» **Your instructions**:
In the data, find each line where the word "Unnadi" appears and list that line.
-=-=-=-=-
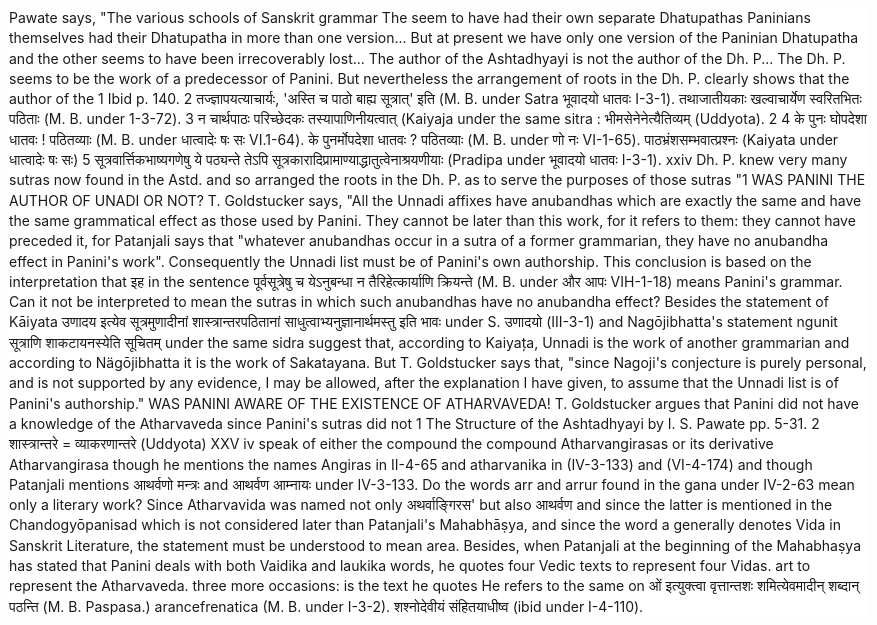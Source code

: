 Pawate says, "The various schools of Sanskrit grammar The seem to have had their own separate Dhatupathas Paninians themselves had their Dhatupatha in more than one version... But at present we have only one version of the Paninian Dhatupatha and the other seems to have been irrecoverably lost... The author of the Ashtadhyayi is not the author of the Dh. P... The Dh. P. seems to be the work of a predecessor of Panini. But nevertheless the arrangement of roots in the Dh. P. clearly shows that the author of the 
1 Ibid p. 140. 
2 तज्ज्ञापयत्याचार्यः, 'अस्ति च पाठो बाह्य सूत्रात्' इति (M. B. under Satra भूवादयो 
धातवः I-3-1). 
तथाजातीयकाः खल्वाचार्येण स्वरितभितः पठिताः (M. B. under 1-3-72). 
3 न चार्थपाठः परिच्छेदकः तस्यापाणिनीयत्वात् (Kaiyaja under the same sitra : 
भीमसेनेनेत्यैतिव्यम् (Uddyota). 2 
4 के 
पुनः 
घोपदेशा धातवः ! पठितव्याः (M. B. under धात्वादेः षः सः VI.1-64). के पुनर्मोपदेशा धातवः ? पठितव्याः (M. B. under णो नः VI-1-65). 
पाठभ्रंशसम्भवात्प्रश्नः (Kaiyata under धात्वादेः षः सः) 
5 सूत्रवार्त्तिकभाष्यगणेषु ये पठ्यन्ते तेऽपि सूत्रकारादिप्रामाण्याद्धातुत्वेनाश्रयणीयाः (Pradipa 
under भूवादयो धातवः I-3-1). 
xxiv 
Dh. P. knew very many sutras now found in the Astd. and so arranged the roots in the Dh. P. as to serve the purposes of those sutras "1 
WAS PANINI THE AUTHOR OF UNADI OR NOT? 
T. Goldstucker says, "All the Unnadi affixes have anubandhas which are exactly the same and have the same grammatical effect as those used by Panini. They cannot be later than this work, for it refers to them: they cannot have preceded it, for Patanjali says that "whatever anubandhas occur in a sutra of a former grammarian, they have no anubandha effect in Panini's work". Consequently the Unnadi list must be of Panini's own authorship. This conclusion is based on the interpretation that इह in the sentence पूर्वसूत्रेषु च येऽनुबन्धा न तैरिहेत्कार्याणि क्रियन्ते (M. B. under और आपः VIH-1-18) means Panini's grammar. Can it not be interpreted to mean the sutras in which such anubandhas have no anubandha effect? Besides the statement of Kāiyata उणादय इत्येव सूत्रमुणादीनां शास्त्रान्तरपठितानां साधुत्वाभ्यनुज्ञानार्थमस्तु इति भावः under S. उणादयो 
(III-3-1) and Nagōjibhatta's statement 
ngunit 
सूत्राणि शाकटायनस्येति सूचितम् under the same sidra suggest that, according to Kaiyața, Unnadi is the work of another grammarian and according to Nägōjibhatta it is the work of Sakatayana. But T. Goldstucker says that, "since Nagoji's conjecture is purely personal, and is not supported by any evidence, I may be allowed, after the explanation I have given, to assume that the Unnadi list is of Panini's authorship." 
WAS PANINI AWARE OF THE EXISTENCE OF ATHARVAVEDA! 
T. Goldstucker argues that Panini did not have a knowledge of the Atharvaveda since Panini's sutras did not 
1 The Structure of the Ashtadhyayi by I. S. Pawate pp. 5-31. 
2 शास्त्रान्तरे = व्याकरणान्तरे (Uddyota) 
XXV 
iv 
speak of either the compound 
the compound Atharvangirasas or its derivative Atharvangirasa though he mentions the names Angiras in II-4-65 and atharvanika in (IV-3-133) and (VI-4-174) and though Patanjali mentions आथर्वणो मन्त्रः and आथर्वण आम्नायः under IV-3-133. Do the words arr and arrur found in the gana under IV-2-63 mean only a literary work? Since Atharvavida was named not only अथर्वाङ्गिरस' but also आथर्वण and since the latter is mentioned in the Chandogyōpanisad which is not considered later than Patanjali's Mahabhāṣya, and since the word a generally denotes Vida in Sanskrit Literature, the statement 
must be understood to mean area. Besides, when Patanjali at the beginning of the Mahabhaṣya has stated that Panini deals with both Vaidika and laukika words, he quotes four Vedic texts to represent four Vidas. art to represent the Atharvaveda. three more occasions: 
is the text he quotes He refers to the same on 
ओं इत्युक्त्वा वृत्तान्तशः शमित्येवमादीन् शब्दान् पठन्ति (M. B. 
Paspasa.) 
arancefrenatica (M. B. under I-3-2). 
शश्नोदेवीयं संहितयाधीष्व (ibid under I-4-110).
-=-=-=-=-
» **Task output**:
T. Goldstucker says, "All the Unnadi affixes have anubandhas which are exactly the same and have the same grammatical effect as those used by Panini. They cannot be later than this work, for it refers to them: they cannot have preceded it, for Patanjali says that "whatever anubandhas occur in a sutra of a former grammarian, they have no anubandha effect in Panini's work". Consequently the Unnadi list must be of Panini's own authorship. This conclusion is based on the interpretation that इह in the sentence पूर्वसूत्रेषु च येऽनुबन्धा न तैरिहेत्कार्याणि क्रियन्ते (M. B. under और आपः VIH-1-18) means Panini's grammar. Can it not be interpreted to mean the sutras in which such anubandhas have no anubandha effect? Besides the statement of Kāiyata उणादय इत्येव सूत्रमुणादीनां शास्त्रान्तरपठितानां साधुत्वाभ्यनुज्ञानार्थमस्तु इति भावः under S. उणादयो 
सूत्राणि शाकटायनस्येति सूचितम् under the same sidra suggest that, according to Kaiyața, Unnadi is the work of another grammarian and according to Nägōjibhatta it is the work of Sakatayana. But T. Goldstucker says that, "since Nagoji's conjecture is purely personal, and is not supported by any evidence, I may be allowed, after the explanation I have given, to assume that the Unnadi list is of Panini's authorship." 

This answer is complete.